Highsmith uses a good first step to threaten the edge on a snap-by-snap basis. It’s clear to see the impact that coach West had on his game, as he implemented a variety of moves into his 2019 arsenal such as his trademark chop-rip and a pretty good spin move as well. Coaches and general managers alike will love the consistent effort he puts on tape. He’s a name to watch at the combine.
Round 5 | Darrell Taylor | Tennessee
We’re staying local with this one. Taylor is a bendy edge rusher with the burst necessary to threaten the edge and turn the corner. He accumulated a productive 16.5 sacks over the past two seasons while playing in the SEC.
Taylor’s speed and ability to turn the corner gets into the head of opposing offensive tackles. He’s a tad undersized, but has been a good run defender throughout his time at Tennessee. As a pass rusher, he’s a bit of a one-trick pony at this time, but speed is always a good tool to possess as you work on developing a broader arsenal.
Round 6 | Kenny Willekes | Michigan State
Willekes plays the game like a man on a mission. You’d be hard pressed to find an edge rusher in this class that plays with more effort on a consistent basis than Willekes does. There are no wasted movements in his steps and he processes the game at an extremely high level.
Willekes isn’t an explosive athlete and he needs to do a better job rushing the passer with a plan in mind. With that said, he got better with each passing year at Michigan State and effort takes you a long way in Tennessee.
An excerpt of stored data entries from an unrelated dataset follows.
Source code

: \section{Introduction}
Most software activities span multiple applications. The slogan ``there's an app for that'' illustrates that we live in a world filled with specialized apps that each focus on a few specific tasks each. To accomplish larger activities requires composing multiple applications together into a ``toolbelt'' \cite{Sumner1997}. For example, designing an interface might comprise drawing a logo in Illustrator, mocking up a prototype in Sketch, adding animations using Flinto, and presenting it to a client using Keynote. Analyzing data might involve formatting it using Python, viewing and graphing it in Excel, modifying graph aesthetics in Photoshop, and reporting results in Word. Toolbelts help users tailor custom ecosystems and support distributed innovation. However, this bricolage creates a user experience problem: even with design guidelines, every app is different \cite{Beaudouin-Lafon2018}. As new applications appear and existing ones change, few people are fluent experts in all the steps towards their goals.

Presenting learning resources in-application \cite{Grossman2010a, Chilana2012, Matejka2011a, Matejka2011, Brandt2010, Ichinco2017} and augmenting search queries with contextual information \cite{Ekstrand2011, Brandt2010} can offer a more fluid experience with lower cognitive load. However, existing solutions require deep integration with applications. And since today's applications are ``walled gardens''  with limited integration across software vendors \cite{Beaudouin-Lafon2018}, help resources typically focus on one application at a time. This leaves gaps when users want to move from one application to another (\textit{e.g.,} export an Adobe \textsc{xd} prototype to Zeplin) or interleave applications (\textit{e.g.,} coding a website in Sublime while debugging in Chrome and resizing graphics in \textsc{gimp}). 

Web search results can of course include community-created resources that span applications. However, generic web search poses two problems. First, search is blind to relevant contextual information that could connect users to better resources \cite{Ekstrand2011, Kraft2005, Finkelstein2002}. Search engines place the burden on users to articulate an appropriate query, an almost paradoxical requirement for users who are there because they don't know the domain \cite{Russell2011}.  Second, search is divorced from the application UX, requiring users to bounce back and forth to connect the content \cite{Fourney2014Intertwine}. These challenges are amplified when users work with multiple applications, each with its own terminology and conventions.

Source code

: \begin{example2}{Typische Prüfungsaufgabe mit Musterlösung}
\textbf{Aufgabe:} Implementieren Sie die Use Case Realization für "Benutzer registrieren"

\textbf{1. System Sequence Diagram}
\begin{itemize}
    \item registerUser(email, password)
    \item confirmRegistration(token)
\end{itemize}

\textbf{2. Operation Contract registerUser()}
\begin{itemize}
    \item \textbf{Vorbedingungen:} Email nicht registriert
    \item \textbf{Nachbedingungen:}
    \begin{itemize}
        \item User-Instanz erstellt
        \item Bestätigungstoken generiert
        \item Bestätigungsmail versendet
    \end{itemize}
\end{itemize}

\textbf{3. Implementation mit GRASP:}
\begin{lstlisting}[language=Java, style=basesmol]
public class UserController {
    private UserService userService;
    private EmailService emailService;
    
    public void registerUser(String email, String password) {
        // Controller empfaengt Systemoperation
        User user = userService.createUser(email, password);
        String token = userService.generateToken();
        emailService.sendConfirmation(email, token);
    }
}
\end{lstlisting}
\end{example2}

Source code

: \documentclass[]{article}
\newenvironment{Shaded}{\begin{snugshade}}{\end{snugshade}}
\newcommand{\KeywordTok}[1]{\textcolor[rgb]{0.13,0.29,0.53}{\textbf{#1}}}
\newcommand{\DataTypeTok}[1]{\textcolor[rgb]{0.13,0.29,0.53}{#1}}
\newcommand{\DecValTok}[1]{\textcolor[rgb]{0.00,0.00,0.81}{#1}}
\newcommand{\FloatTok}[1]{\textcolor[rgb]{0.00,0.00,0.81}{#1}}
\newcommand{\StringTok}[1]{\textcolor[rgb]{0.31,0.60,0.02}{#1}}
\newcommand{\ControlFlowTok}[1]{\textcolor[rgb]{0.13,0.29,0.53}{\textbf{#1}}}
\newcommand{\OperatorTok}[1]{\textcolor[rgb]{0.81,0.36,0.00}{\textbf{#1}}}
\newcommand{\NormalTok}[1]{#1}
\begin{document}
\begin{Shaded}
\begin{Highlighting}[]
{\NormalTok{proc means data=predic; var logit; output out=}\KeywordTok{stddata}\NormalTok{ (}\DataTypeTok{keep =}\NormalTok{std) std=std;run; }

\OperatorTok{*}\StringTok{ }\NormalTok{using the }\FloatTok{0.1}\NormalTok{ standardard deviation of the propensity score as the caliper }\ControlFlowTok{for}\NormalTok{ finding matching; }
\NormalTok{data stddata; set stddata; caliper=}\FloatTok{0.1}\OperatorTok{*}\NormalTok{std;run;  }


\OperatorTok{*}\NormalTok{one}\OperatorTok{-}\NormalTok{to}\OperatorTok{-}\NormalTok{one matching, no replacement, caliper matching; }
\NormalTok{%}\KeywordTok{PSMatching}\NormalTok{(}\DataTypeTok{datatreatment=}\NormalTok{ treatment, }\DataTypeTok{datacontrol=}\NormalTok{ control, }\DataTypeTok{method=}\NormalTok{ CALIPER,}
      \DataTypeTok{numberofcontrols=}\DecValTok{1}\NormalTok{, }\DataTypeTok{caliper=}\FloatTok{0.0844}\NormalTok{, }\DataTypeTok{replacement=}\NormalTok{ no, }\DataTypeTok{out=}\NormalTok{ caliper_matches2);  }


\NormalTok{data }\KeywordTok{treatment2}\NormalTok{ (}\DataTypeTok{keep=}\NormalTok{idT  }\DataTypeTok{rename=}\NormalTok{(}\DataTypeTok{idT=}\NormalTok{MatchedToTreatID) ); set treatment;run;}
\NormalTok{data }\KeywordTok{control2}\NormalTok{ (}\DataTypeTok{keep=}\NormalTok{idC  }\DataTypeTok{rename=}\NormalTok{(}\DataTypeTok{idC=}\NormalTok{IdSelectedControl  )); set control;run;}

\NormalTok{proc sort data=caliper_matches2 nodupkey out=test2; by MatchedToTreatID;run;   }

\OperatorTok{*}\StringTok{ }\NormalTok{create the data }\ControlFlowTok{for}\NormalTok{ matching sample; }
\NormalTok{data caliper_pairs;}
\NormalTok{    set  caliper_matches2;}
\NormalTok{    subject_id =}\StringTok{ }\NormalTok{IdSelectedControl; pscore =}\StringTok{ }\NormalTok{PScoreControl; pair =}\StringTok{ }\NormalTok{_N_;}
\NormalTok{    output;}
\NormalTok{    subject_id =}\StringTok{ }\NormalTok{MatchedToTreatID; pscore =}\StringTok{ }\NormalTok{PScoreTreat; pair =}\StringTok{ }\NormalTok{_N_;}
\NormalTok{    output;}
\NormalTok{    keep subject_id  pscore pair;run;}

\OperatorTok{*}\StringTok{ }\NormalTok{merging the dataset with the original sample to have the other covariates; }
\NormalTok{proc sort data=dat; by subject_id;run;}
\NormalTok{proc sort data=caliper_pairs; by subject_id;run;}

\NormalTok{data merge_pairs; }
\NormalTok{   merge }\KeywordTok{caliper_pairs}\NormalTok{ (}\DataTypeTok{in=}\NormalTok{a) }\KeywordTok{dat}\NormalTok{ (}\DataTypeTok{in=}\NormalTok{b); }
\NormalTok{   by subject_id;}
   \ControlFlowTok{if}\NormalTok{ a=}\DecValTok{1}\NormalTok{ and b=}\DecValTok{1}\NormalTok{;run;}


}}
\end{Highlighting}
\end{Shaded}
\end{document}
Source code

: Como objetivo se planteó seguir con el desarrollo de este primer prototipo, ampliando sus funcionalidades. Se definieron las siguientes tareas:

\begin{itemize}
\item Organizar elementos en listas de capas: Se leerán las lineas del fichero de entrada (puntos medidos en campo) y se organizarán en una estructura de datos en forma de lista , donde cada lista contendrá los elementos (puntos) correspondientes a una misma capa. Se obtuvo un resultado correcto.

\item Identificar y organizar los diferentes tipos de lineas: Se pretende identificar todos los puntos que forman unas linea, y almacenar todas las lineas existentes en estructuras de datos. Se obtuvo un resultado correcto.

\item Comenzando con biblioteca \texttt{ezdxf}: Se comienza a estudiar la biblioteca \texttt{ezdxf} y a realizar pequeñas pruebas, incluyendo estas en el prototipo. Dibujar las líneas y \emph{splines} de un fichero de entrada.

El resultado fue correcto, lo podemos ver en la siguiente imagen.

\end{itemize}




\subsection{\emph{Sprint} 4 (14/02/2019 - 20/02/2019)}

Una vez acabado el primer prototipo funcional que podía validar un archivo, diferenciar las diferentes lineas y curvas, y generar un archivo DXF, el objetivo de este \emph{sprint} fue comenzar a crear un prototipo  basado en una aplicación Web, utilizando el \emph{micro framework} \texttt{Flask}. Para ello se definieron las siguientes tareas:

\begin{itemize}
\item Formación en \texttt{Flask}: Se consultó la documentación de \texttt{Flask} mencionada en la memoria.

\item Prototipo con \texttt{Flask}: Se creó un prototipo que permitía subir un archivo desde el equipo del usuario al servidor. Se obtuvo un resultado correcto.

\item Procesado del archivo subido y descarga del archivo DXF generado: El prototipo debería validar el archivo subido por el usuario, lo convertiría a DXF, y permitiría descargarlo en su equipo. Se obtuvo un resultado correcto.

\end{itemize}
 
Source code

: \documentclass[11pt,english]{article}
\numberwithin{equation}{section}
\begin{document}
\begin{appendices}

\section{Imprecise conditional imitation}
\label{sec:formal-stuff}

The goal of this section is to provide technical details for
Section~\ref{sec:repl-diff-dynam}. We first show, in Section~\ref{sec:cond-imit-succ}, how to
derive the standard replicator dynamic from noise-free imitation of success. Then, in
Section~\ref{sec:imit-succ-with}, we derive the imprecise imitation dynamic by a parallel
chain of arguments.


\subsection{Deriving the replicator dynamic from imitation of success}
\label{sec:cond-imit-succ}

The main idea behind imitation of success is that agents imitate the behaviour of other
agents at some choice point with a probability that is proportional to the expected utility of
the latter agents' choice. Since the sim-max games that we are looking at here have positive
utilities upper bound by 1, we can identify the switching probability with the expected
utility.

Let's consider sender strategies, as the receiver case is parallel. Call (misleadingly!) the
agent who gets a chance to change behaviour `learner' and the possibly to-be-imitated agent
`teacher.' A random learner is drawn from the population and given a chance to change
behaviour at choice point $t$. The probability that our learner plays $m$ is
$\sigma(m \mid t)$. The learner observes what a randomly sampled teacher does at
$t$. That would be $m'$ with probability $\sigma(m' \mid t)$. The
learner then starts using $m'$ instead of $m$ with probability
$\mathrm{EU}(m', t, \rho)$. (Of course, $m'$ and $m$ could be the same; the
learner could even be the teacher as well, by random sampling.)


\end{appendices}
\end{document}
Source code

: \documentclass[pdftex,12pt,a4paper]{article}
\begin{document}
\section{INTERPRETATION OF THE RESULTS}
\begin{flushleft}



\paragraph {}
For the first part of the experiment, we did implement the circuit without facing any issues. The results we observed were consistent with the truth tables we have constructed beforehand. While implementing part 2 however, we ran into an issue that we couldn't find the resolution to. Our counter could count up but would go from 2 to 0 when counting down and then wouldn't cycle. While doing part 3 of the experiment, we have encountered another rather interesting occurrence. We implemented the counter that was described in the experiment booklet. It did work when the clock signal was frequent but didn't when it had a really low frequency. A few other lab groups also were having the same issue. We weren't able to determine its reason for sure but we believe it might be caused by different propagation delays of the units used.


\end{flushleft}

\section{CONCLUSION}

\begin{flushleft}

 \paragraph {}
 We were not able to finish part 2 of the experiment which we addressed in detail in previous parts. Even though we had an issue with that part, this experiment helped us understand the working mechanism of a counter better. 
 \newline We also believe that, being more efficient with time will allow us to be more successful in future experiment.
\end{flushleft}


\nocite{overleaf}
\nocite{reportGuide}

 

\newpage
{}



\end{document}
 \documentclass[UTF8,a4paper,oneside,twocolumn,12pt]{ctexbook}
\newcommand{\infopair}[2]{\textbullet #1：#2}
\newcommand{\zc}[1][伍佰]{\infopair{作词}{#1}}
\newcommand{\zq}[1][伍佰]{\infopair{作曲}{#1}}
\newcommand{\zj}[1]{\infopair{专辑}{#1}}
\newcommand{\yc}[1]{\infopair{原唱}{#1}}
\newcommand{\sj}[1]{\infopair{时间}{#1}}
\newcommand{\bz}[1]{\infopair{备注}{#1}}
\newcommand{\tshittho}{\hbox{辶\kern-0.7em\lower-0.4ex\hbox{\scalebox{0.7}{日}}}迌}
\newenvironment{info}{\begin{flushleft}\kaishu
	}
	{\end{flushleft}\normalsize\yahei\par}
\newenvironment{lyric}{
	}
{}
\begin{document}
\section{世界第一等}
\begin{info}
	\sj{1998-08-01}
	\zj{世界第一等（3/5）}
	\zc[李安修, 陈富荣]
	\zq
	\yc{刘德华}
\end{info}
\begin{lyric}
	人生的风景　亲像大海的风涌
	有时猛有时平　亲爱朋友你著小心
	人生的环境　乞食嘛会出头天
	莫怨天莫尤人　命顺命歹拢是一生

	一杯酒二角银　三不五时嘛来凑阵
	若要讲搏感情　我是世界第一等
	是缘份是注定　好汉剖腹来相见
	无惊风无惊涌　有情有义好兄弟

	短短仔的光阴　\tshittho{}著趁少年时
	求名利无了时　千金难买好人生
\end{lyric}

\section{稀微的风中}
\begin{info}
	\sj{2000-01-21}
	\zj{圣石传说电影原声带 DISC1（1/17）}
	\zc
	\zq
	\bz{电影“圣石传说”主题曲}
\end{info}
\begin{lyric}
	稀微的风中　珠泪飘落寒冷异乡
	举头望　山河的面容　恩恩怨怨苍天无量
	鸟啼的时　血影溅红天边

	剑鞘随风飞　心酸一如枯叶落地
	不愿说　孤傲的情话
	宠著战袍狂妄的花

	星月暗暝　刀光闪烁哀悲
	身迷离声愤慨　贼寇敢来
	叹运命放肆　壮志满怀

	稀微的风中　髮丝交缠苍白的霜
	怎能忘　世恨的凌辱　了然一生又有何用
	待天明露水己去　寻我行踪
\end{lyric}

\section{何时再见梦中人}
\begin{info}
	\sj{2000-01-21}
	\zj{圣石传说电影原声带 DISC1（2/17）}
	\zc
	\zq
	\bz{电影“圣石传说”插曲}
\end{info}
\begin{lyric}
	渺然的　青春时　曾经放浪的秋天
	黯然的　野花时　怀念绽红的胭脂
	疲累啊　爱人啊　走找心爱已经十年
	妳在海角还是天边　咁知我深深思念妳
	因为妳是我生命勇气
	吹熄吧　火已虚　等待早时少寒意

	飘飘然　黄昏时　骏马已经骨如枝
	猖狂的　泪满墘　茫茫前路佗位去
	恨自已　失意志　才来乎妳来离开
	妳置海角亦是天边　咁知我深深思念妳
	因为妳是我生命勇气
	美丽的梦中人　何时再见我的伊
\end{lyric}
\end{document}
He has the kind of attitude, production and effort that Mike Vrabel and Jon Robinson look for in a Day 3 selection.
Round 7 | James Lynch | Baylor
Speaking of production, it came in bunches for our seventh and final selection. Lynch had a big 2019 season that saw him finish with 13.5 sacks and 19.5 tackles for loss. That’s the type of production that gets you drafted regardless of athletic profile.
And that’s the issue here and the reason why Lynch may be available on Day 3. Despite being Baylor’s all-time sack leader, he’s more of an effort player than anything else. It’s tough to see how he athletically will give NFL offensive linemen a problem at the next level, but he has the type of production and pedigree that’s worth working with.